**TASK INSTRUCTIONS**
When you reach the line containing "In the last" in the entries below, start writing out each line exactly, and stop after the line containing "Under Database configs".

[Data records]
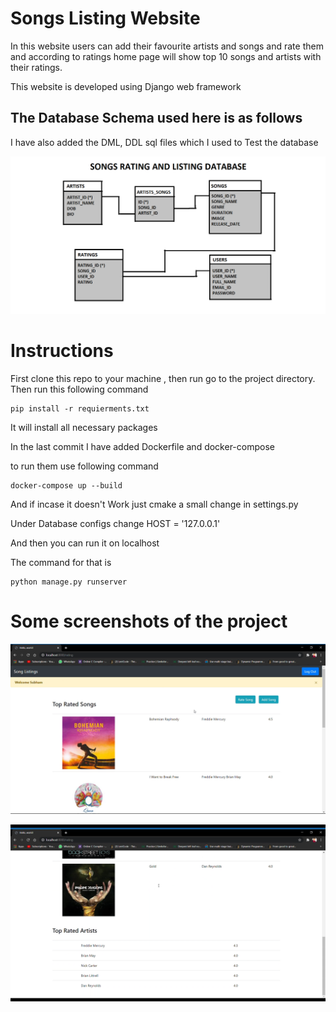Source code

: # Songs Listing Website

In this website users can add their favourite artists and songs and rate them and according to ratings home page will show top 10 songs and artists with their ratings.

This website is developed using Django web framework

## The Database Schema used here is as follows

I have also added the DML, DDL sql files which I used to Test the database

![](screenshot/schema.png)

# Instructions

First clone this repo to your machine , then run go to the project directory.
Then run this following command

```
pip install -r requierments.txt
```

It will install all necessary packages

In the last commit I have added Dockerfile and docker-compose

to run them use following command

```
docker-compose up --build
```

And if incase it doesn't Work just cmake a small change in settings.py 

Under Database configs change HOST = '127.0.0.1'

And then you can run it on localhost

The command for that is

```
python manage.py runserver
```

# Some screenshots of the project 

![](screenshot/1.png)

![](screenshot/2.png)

...

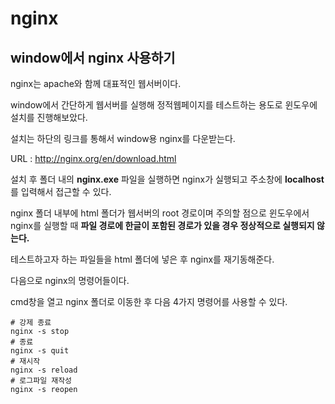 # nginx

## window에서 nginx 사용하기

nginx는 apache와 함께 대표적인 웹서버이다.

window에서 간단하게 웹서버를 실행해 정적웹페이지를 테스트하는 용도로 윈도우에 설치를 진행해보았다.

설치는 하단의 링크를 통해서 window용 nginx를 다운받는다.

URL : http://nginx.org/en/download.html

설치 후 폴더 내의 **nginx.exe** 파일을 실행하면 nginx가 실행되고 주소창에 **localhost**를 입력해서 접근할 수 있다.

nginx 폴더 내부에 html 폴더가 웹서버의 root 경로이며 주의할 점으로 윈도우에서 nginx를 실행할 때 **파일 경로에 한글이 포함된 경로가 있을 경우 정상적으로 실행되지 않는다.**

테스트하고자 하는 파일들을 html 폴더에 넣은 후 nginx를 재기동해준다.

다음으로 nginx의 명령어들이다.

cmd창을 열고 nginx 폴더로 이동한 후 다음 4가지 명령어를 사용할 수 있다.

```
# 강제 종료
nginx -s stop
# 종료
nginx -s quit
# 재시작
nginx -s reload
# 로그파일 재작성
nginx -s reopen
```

**EXERCISE SOLUTION**
In the last commit I have added Dockerfile and docker-compose

to run them use following command

```
docker-compose up --build
```

And if incase it doesn't Work just cmake a small change in settings.py 

Under Database configs change HOST = '127.0.0.1'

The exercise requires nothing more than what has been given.